I begrudgingly tried to give it a shot out of guilt, thinking “Perhaps I am missing something profound here. Perhaps this false wind machine could dramatically enhance my life. Perhaps it could fill the emptiness inside of me – allow me to transcend my yard work and finally become a completely whole spiritual being” – or something like that.

It didn’t. Nothing of the sort. In fact, I found the entire experience of using a leaf blower to be absolutely miserable in EVERY SINGLE WAY.

  • I had to pay for a toxic mix of fossil fuels to power the device.
  • I had to spew toxic fossil fuels in to the atmosphere during its use.
  • I don’t have noise-cancelling ear muffs, so I probably lost a little bit of my hearing.
  • I smelled like a gas station when done and had to immediately shower and wash my clothes.
  • I got less physical activity (some may see this as a good thing?).
  • I blew dirt, pollen, and other particulates in to the air.
  • I ruined the quiet peace on fine-weathered fall days for myself and for the neighbors around me.
  • I may have caused a bit of nerve damage in my hand from the ridiculous vibration levels created by the machine.
  • I was left with upkeep maintenance on the machine to keep it working.

question every purchaseBut here’s the kicker: that stupid thing didn’t even save me any time! And I still had to go over parts of the yard to remove stubborn leaves with a rake. YES, a “rake”. You know… that silly piece of wood with plastic teeth on the end of it. That simple peasant’s too that that burns zero fossil fuels, that is incredibly quiet, that results in a feel-good workout, that causes no nerve damage, that has no upkeep, and that actually picks up and moves all the leaves exactly where you want them to go. That costs just $10 or less. A rake.

The leaf blower is the object of my consumerism gone wrong scorn today, but we are all surrounded by similarly wasteful devices every single day. Devices that were never considered to be a “need” 100 years ago, and aren’t even imagined in present times in the large majority of countries, many without clean running water or electricity.

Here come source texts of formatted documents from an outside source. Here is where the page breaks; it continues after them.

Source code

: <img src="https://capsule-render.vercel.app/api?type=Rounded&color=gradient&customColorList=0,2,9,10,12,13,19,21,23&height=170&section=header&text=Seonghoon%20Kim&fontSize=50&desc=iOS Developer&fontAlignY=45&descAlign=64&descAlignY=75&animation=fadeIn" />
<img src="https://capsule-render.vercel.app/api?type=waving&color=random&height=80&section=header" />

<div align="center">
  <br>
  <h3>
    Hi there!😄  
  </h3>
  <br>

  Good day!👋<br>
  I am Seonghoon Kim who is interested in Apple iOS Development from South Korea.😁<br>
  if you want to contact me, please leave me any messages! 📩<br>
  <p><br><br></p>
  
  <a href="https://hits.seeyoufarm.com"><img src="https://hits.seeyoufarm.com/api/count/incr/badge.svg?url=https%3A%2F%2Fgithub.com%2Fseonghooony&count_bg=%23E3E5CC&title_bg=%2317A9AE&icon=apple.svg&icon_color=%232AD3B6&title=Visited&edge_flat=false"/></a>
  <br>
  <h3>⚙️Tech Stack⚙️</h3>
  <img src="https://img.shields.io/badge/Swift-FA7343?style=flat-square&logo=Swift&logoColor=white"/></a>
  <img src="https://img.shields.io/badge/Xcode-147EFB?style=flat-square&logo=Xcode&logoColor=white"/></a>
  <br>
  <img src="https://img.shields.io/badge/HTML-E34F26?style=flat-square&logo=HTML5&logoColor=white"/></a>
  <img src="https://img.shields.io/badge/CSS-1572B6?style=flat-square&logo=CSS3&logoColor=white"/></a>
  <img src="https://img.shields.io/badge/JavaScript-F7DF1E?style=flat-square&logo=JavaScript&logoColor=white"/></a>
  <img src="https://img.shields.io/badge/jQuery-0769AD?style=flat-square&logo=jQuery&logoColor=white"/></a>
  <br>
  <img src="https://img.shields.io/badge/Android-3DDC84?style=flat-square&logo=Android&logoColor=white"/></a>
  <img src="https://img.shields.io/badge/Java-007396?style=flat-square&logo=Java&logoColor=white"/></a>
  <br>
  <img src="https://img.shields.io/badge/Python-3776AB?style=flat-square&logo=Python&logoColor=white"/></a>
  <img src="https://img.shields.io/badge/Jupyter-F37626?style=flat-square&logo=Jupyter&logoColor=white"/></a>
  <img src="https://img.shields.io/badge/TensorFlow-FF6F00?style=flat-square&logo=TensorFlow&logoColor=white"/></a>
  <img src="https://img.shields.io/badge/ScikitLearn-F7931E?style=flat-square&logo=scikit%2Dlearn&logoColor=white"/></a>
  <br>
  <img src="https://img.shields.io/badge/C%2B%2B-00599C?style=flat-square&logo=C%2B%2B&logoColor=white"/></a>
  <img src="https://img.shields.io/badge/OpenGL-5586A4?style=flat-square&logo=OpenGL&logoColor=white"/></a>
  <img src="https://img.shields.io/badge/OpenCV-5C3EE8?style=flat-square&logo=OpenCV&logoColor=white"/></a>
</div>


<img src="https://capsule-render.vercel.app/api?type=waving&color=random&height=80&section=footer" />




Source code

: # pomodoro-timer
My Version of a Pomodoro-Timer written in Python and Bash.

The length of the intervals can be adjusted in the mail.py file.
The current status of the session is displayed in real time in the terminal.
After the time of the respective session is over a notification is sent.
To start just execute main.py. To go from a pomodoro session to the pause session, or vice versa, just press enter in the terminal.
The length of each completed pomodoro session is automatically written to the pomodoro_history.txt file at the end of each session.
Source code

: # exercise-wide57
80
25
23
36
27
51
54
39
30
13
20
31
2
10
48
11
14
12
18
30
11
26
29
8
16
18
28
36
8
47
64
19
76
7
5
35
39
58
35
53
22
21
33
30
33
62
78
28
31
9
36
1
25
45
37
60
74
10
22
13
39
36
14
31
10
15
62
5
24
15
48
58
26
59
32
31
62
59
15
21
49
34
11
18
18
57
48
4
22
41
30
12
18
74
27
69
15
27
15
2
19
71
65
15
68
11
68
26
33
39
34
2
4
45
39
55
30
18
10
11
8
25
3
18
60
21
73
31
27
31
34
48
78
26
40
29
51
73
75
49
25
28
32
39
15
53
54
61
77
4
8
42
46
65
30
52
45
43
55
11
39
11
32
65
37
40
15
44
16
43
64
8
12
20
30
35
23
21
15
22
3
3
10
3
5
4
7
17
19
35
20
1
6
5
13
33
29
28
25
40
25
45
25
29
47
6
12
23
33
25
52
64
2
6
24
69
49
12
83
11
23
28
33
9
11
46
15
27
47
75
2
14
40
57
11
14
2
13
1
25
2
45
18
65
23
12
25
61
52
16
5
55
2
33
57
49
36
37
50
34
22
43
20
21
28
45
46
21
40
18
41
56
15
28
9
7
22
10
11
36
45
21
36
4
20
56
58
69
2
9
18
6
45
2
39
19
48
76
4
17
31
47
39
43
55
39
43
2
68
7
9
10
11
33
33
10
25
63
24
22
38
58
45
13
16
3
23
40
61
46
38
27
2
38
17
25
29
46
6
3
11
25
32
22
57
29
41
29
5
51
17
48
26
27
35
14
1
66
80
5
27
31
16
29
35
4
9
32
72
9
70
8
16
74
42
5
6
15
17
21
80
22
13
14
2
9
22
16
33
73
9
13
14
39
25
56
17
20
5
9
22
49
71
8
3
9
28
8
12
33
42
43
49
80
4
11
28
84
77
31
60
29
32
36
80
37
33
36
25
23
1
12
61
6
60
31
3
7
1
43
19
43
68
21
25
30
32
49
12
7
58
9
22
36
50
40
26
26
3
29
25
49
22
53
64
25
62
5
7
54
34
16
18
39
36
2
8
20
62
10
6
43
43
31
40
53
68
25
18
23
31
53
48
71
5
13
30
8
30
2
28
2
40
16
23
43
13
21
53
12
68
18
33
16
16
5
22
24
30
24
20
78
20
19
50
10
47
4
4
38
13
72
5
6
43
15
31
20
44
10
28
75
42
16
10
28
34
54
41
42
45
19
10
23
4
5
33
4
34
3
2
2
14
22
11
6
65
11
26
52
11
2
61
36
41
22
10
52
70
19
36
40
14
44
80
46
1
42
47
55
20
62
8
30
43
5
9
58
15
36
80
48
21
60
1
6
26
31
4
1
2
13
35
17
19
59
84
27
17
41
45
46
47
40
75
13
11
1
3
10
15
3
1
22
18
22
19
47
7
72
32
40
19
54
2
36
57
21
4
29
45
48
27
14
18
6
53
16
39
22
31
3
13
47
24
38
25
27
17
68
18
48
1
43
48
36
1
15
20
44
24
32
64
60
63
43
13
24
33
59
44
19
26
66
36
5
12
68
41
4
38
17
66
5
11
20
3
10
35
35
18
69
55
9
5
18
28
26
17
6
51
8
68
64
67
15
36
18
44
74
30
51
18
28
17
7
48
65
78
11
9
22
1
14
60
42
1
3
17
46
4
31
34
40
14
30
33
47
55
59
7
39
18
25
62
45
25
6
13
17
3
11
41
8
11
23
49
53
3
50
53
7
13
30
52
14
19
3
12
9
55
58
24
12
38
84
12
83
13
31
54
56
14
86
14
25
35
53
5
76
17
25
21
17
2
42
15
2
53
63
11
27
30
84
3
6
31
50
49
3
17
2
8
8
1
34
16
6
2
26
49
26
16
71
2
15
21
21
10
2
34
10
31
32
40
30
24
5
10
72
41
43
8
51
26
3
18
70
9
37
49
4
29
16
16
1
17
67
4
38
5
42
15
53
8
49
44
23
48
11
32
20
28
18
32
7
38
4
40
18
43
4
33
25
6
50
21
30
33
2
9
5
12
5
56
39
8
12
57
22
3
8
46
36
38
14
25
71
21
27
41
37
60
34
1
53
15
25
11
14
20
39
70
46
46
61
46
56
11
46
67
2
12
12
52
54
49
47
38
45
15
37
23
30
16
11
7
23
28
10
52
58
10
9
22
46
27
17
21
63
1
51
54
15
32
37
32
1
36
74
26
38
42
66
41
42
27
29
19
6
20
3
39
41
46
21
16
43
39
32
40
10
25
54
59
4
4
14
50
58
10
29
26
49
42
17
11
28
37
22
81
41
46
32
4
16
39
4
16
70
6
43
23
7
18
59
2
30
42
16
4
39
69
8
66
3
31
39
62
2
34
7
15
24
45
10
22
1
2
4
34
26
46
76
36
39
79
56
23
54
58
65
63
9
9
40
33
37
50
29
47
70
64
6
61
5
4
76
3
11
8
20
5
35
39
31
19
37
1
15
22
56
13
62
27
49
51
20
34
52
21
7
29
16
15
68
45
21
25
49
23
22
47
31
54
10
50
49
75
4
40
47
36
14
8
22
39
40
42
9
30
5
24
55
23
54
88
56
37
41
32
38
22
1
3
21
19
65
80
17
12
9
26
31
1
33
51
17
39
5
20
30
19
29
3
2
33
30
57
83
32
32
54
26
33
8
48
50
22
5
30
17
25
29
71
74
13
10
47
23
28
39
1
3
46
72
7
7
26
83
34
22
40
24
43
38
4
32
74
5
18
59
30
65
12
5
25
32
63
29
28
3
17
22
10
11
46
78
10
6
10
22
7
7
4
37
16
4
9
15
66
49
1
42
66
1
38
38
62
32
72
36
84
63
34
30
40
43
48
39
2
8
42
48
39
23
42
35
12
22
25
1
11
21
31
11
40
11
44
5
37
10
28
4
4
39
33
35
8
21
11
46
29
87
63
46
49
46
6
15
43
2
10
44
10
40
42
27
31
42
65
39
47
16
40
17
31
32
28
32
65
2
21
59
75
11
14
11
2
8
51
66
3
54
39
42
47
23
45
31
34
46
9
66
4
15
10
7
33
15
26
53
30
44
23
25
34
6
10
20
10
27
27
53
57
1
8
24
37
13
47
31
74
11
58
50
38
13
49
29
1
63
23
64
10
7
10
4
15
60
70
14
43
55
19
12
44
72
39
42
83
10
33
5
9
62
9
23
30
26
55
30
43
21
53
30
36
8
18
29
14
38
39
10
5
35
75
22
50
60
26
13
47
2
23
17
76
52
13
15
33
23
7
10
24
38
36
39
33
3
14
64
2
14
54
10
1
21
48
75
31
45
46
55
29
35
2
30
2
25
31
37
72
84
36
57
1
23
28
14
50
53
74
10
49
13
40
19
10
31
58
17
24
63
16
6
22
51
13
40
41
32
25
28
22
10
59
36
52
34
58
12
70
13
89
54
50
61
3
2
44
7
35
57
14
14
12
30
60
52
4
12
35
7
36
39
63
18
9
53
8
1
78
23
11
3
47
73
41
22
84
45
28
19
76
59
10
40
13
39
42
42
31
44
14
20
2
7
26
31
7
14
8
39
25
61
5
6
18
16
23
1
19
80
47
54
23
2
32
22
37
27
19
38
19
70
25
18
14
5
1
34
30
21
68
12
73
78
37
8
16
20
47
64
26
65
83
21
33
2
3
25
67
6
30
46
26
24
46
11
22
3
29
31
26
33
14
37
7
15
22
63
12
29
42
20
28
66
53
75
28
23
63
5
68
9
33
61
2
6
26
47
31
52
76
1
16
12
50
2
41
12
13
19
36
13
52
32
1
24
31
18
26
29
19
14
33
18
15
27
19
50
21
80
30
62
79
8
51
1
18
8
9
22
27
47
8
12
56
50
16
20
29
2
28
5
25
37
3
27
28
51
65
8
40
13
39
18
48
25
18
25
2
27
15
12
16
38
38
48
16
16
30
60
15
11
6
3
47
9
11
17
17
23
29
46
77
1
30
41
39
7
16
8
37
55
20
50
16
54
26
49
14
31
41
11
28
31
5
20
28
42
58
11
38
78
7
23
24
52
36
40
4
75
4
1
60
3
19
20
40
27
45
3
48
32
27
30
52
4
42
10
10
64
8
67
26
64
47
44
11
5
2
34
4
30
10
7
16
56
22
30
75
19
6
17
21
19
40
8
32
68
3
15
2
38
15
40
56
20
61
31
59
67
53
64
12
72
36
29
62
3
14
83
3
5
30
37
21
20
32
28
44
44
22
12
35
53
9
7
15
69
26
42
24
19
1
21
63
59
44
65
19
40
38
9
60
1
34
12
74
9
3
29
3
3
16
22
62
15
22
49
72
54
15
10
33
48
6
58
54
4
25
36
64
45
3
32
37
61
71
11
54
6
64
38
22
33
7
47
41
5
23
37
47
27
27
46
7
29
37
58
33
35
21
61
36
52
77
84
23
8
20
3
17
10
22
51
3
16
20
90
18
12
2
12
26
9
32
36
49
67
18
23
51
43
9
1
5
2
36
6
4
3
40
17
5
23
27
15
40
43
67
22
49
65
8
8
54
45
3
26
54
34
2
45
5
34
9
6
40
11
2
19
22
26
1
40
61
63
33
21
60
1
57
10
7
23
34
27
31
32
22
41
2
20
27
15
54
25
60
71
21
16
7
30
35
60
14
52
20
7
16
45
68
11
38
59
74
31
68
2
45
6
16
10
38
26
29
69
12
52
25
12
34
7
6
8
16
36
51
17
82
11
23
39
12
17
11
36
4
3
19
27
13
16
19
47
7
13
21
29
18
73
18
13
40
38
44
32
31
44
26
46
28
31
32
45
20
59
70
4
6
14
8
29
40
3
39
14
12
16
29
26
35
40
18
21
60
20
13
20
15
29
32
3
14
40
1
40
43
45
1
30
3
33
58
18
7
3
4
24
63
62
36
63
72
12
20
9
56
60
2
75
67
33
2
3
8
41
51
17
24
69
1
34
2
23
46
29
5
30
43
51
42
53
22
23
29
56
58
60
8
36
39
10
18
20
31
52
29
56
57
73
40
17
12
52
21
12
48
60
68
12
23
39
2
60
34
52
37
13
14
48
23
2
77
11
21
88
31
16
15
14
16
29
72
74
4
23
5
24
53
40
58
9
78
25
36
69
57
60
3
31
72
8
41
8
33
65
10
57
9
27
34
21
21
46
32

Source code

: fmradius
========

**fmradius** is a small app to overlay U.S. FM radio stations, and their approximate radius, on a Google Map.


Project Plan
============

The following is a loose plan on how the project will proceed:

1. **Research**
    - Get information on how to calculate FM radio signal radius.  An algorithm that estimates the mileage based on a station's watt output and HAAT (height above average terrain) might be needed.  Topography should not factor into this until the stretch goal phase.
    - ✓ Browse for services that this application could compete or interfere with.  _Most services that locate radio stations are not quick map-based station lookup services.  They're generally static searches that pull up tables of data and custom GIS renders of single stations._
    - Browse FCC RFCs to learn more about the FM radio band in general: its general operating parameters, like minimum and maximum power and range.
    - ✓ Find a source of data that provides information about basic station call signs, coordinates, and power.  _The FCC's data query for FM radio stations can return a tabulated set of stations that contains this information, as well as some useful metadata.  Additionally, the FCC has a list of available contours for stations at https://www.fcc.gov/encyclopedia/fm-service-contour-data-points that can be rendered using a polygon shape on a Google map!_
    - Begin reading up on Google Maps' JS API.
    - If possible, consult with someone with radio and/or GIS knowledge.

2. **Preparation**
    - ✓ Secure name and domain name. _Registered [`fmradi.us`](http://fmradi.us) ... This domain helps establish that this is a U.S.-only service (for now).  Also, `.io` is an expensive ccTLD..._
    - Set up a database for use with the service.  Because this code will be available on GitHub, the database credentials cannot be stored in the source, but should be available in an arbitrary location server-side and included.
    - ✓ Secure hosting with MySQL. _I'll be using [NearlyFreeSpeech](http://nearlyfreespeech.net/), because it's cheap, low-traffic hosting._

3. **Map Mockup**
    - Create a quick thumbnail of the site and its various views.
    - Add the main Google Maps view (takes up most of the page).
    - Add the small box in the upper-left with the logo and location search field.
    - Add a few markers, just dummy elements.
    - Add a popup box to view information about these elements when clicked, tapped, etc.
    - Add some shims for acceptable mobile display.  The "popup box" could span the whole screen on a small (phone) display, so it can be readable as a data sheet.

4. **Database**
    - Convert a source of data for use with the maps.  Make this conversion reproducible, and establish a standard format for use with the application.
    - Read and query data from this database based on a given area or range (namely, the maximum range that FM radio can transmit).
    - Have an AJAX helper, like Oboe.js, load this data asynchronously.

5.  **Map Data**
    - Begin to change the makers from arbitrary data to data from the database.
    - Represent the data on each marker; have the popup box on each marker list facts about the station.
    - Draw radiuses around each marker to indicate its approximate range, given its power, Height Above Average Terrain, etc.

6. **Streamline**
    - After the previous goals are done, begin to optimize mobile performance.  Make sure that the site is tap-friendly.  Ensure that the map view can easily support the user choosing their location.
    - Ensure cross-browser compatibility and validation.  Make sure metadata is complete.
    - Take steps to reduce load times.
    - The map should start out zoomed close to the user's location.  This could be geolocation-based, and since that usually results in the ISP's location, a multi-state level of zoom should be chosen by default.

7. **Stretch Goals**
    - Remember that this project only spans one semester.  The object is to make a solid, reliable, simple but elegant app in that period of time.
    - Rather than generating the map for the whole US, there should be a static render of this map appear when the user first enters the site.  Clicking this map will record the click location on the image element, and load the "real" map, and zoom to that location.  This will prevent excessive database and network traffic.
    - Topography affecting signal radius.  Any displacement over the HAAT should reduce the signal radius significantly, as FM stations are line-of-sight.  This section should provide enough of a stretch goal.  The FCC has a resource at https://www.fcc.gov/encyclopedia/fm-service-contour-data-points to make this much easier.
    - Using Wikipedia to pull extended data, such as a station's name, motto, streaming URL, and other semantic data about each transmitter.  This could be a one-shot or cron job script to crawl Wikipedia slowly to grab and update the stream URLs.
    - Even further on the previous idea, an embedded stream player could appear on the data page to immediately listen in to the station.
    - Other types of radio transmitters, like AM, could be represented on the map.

Devices such as popcorn poppers, ice cream makers, egg cookers, gas mowers, wine fridges, robotic vacuums, the slightly newer/thinner mobile device, giant SUV’s to haul around groceries once a week… you get the idea.

Some of these devices may not be as glaringly ridiculous as the leaf blower, and if you’re not careful, you may justify their purchase. Or, worse, conformity may lead you to see the item as a rite of passage (“device of passage”, if you will) for any person with a kitchen, living room, bedroom, need to transport, deck, bathroom, or yard with leaves. Lifestyle inflation (aka lifestyle creep) is often a slow creep – not something that smacks you in the face with its obviousness. It’s a constant battle between contentment vs consumerism.

The message I’d like to leave you with is this: Question. Every. Purchase.

No purchase in your life should be a given. No purchase should be assumed to be beneficial just because other people buy it. Ask yourself if this purchase is really, and I mean REALLY going to improve your life. If not – don’t buy it.